Признание правды, хотя и частичной, — все же оправдание, и, значит, большевики, возводимые в предикат России, все же как-то оправдываются и принимаются. Тут чрезвычайная тонкость и запутанность границ.
Вся трудность постижения нашего положения в том, что в понятия «революция» и «большевизм», в конкретном воплощении у нас этих понятий заложена глубокая двойственность. Революция — пограничное понятие, понятие границы, а граница — всегда конец одного и начало другого. Вся суть в том, что взаимно исключающиеся начало и конец совмещены в границе. Понять нашу жизнь — схватить во всей остроте противоречие ее основных моментов и их роковую совмещенность. Как-то тоскливо и стыдно быть современ-ником революции, и в то же время только дети революции могут быть отцами новой России.

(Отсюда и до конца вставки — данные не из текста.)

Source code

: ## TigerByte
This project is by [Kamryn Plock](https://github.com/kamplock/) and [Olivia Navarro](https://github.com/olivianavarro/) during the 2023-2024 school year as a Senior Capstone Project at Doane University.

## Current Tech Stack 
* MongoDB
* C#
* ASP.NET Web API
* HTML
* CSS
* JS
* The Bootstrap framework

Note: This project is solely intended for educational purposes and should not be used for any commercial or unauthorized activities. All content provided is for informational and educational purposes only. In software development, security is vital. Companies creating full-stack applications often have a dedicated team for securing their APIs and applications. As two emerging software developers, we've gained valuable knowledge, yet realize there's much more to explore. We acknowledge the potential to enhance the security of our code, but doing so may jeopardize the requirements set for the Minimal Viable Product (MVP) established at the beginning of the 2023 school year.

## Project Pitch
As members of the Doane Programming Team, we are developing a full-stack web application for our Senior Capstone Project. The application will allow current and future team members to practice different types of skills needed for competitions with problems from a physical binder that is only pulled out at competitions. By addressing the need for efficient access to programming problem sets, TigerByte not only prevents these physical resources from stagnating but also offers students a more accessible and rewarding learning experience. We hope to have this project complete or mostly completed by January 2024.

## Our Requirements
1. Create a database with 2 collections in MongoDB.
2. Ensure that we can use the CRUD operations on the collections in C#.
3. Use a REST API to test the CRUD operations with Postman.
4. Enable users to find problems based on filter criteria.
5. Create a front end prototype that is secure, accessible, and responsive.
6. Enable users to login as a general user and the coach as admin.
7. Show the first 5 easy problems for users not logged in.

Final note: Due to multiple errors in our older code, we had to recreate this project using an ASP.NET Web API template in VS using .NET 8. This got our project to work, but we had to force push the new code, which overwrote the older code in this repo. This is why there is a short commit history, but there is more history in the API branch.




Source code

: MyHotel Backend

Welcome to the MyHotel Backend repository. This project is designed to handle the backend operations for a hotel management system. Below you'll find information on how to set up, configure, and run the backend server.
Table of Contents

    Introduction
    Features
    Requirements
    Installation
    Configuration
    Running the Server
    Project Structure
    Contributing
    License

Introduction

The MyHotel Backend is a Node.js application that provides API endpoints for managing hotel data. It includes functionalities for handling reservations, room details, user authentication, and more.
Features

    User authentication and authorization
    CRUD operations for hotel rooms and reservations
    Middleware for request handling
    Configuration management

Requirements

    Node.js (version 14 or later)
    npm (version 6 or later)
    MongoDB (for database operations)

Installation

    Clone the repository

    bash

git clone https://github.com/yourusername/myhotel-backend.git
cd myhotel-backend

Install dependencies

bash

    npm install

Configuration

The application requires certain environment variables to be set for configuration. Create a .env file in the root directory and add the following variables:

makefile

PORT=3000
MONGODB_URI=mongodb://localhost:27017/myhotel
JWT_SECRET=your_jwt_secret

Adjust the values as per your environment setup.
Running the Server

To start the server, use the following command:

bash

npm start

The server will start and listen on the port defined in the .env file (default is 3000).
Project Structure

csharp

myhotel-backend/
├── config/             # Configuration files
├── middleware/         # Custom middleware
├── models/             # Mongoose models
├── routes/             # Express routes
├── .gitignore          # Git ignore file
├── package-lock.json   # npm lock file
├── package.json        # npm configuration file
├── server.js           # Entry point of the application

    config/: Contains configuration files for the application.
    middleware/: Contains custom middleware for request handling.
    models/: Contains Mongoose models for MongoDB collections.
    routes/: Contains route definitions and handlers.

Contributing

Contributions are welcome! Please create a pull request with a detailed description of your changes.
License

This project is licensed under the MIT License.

Эта двойственность сбила с толку Уэльса, когда он в свое время решил заглянуть под тень русской клюквы и узнать, что там делается. Россия развалилась, а большевики — это первые люди, которые пришли в себя и начали спасать из развала что только можно, не стесняясь манерами и способами. Вот суть открытия Уэльса. Наткнувшись на большевиков на развалинах России, он принял их за спасательную команду, тогда как они и были сам хаос и сам развал России. В этом грубом смешении — оскорбительность и нелепость, всеми живо почувствованные, диагноза, данного Уэльсом. Вслед за ним сменовеховцы, рассматривая Россию из эмигрантских далей, предложили вариант уэльсовской концепции. Пусть большевики — разрушители и погромщики, но теперь они взялись за ум и делают то, что должно, что должна делать всякая национальная власть, хотя и прикрываются разными революционными и интернациональными лозунгами. Такая оценка их понравилась прежде всего самим большевикам. Они признали мудрость сменовеховских вождей и даже дали им легальное существование в России. На минуту запахло в воздухе чем-то вроде коммунистического национализма, но уже в следующую минуту сменовеховцы, как выжатый лимон, оказались на советской помойке, куда неизбежно отправляются все большевицкие попутчики и перебежчики. Верно то, что в конце большевицкой революции — начало новой России, но эта новая Россия возникает не благодаря большевикам, а вопреки им. Конечно, большевики сейчас живут и действуют в полной мере, и Россия идет под их флагом. Россия возникает в диалектическом сплетении с большевизмом, но эти неразрывные объятия, в которых боль-шевики заключены Россией, — не объятия дружбы, а объятия последней борьбы. История новой России не может не исходить из старого, и так как большевики — последний фазис этого старого, то она не может не исходить из большевиков и от большевиков. В этом смысле она — большевицкая Россия, и мы с ней — дети революции, но потому-то большевики и неположительное начало нашей жизни. Мы связаны с большевиками — в этом правда смено-веховцев, — но мы связаны с ними как антитезис с тезисом. Это главное сменовеховцы просмотрели, почему большевики и отправили их благоразумно на помойку.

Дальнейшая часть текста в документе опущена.